Last reviewed: 21 days ago

Introduction

Traditional VPN solutions create several problems for VoIP deployments, primarily due to their inefficiencies in handling real-time traffic protocols such as SIP and RTP. Legacy VPN deployments introduce high latency and jitter, which negatively impact voice call quality. Additionally, they often struggle with NAT traversal, leading to connection issues for VoIP calls.

Cloudflare improves over traditional VPN solutions by leveraging its global network of data centers in over 300 cities to significantly reduce latency for remote users. When using our device agent, remote users are automatically connected to the nearest Cloudflare data center, thus reducing latency.

This document explains how to architect access to a self-hosted VoIP service using Cloudflare. Note the solution below uses our WARP Connector, a small piece of software deployed on a server in the same subnet as the VoIP servers and creates bi-directional traffic flow through Cloudflare to users.

Bi-directional VoIP traffic flow

Figure 1: Cloudflare facilitates secure connectivity from user devices to the network where the SIP server is running.
Figure 1: Cloudflare facilitates secure connectivity from user devices to the network where the SIP server is running.

The diagram above shows the WARP Connector and our device agent deployed to establish highly performant, reliable connectivity for private VoIP services. Note that Cloudflare will assign remote users an address from the CGNAT range, which is used for the private network created between device agents. The WARP Connector ensures secure, bidirectional communication between remote users and the on-premise SIP server, without exposing the server to the public Internet. This shields the VoIP infrastructure from potential attacks while maintaining a seamless, encrypted connection for real-time communications.

  1. VoIP server resides on a private network with no public IP.
  2. WARP Connector creates a secure tunnel to Cloudflare and is configured as a virtual router in the private network.
  3. Allow traffic from Cloudflare to reach the VoIP server, but also allow private network initiated traffic, such as an outbound VoIP call from the server, to route over the Cloudflare tunnel. In the above diagram, we add a static route on the default gateway of 100.96.0.0/12 (the WARP CGNAT range) via 10.0.50.10 (the WARP Connector virtual router).
  4. Traffic passes through our Secure Web Gateway (SWG), which applies network level firewall rules to both inbound and outbound traffic.
  5. A device agent is installed on remote user devices. The agent establishes a secure tunnel to Cloudflare, which allows VoIP software to both receive and make calls.

Call flow examples

VoIP software running on the remote user’s device registers with the VoIP server using SIP. The Cloudflare device agent will be assigned an address from the CGNAT IP range, 100.96.0.0/12. As routing has been established to Cloudflare for 100.96.0.0/12 and to the on-premise network of 10.0.50.0/24, call flows will work as normal – both direct and indirect media are supported.
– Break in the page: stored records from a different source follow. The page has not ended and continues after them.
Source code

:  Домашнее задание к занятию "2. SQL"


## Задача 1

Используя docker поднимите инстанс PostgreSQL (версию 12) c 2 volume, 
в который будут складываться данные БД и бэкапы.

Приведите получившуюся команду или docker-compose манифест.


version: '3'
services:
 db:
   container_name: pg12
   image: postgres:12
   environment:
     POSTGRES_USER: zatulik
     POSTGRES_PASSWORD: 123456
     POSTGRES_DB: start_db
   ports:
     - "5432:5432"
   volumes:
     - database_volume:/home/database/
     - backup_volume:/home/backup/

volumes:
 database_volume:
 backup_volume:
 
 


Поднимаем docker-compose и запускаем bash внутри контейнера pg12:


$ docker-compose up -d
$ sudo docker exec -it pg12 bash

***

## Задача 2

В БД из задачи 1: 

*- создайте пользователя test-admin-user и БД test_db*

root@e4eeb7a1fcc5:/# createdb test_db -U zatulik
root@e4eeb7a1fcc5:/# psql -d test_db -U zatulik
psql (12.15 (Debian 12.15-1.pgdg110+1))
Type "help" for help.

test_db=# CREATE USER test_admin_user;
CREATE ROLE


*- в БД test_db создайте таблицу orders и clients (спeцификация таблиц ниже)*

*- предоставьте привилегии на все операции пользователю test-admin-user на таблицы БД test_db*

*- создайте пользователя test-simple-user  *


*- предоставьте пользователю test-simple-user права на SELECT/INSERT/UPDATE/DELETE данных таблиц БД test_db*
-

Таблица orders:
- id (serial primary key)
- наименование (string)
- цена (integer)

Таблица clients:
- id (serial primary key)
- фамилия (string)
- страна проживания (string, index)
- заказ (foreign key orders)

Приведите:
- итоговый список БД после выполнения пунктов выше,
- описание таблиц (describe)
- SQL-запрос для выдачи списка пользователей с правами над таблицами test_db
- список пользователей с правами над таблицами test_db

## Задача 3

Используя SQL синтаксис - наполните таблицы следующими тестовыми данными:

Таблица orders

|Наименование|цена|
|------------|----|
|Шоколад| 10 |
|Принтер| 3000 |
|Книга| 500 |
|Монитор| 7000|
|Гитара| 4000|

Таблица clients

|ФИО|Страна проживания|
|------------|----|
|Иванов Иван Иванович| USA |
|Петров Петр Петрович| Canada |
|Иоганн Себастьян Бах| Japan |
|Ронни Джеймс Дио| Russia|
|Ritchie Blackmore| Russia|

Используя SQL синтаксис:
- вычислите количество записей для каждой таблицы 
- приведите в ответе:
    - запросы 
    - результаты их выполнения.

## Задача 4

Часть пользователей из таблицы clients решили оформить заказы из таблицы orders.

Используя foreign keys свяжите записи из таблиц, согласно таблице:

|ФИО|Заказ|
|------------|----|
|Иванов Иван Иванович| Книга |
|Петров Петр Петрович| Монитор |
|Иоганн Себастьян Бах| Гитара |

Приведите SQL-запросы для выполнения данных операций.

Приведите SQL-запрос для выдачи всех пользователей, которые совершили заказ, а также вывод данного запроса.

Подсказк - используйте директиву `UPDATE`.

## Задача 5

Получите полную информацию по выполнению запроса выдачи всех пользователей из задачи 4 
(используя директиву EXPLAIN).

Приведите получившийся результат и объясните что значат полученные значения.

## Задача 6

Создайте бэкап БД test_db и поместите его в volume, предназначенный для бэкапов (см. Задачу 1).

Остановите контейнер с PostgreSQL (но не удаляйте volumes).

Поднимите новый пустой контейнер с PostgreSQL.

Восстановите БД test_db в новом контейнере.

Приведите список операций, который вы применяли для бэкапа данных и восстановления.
Remote user calling another remote user

When calls are made from user to user, some traffic flows from user devices through Cloudflare to the on-premise server, while other traffic flows through Cloudflare directly to the other user. Note that the device agent is creating a secure tunnel through which the CGNAT addresses are routed. Both users in this flow have registered their SIP clients with the server.

Figure 2: For remote user to remote user, not all traffic flows over the WARP Connector to the SIP server.
Figure 2: For remote user to remote user, not all traffic flows over the WARP Connector to the SIP server.

The above diagram shows the high level signaling and media paths.

  1. Alice registers directly with the SIP server (10.0.50.60) with a Cloudflare assigned CGNAT IP of 100.96.0.12.
  2. Bob also registers directly with the SIP server (10.0.50.60) with their CGNAT IP of 100.96.0.13.
  3. When Alice calls Bob, the SIP server will send a SIP INVITE message to Bob at 100.96.0.13.
  4. The default gateway for the SIP server is 10.50.0.1, but we have defined a static route such that for destination 100.96.0.0/12, the next hop is the WARP Connector interface (10.0.50.10).
  5. The SIP INVITE message will be routed across the WARP Connector to the Cloudflare network and then received by Bob.
  6. Bob accepts and the SIP server will send SIP/SDP messages to both Alice and Bob specifying which parameters to use for the RTP (audio) data.
  7. For Direct Media paths where the SIP server is not in the audio path and the RTP streams are directly between Alice and Bob, ensure that WARP-to-WARP connectivity has been enabled in Cloudflare. Audio streams in the Direct Media use case will not need to route over the WARP Connector.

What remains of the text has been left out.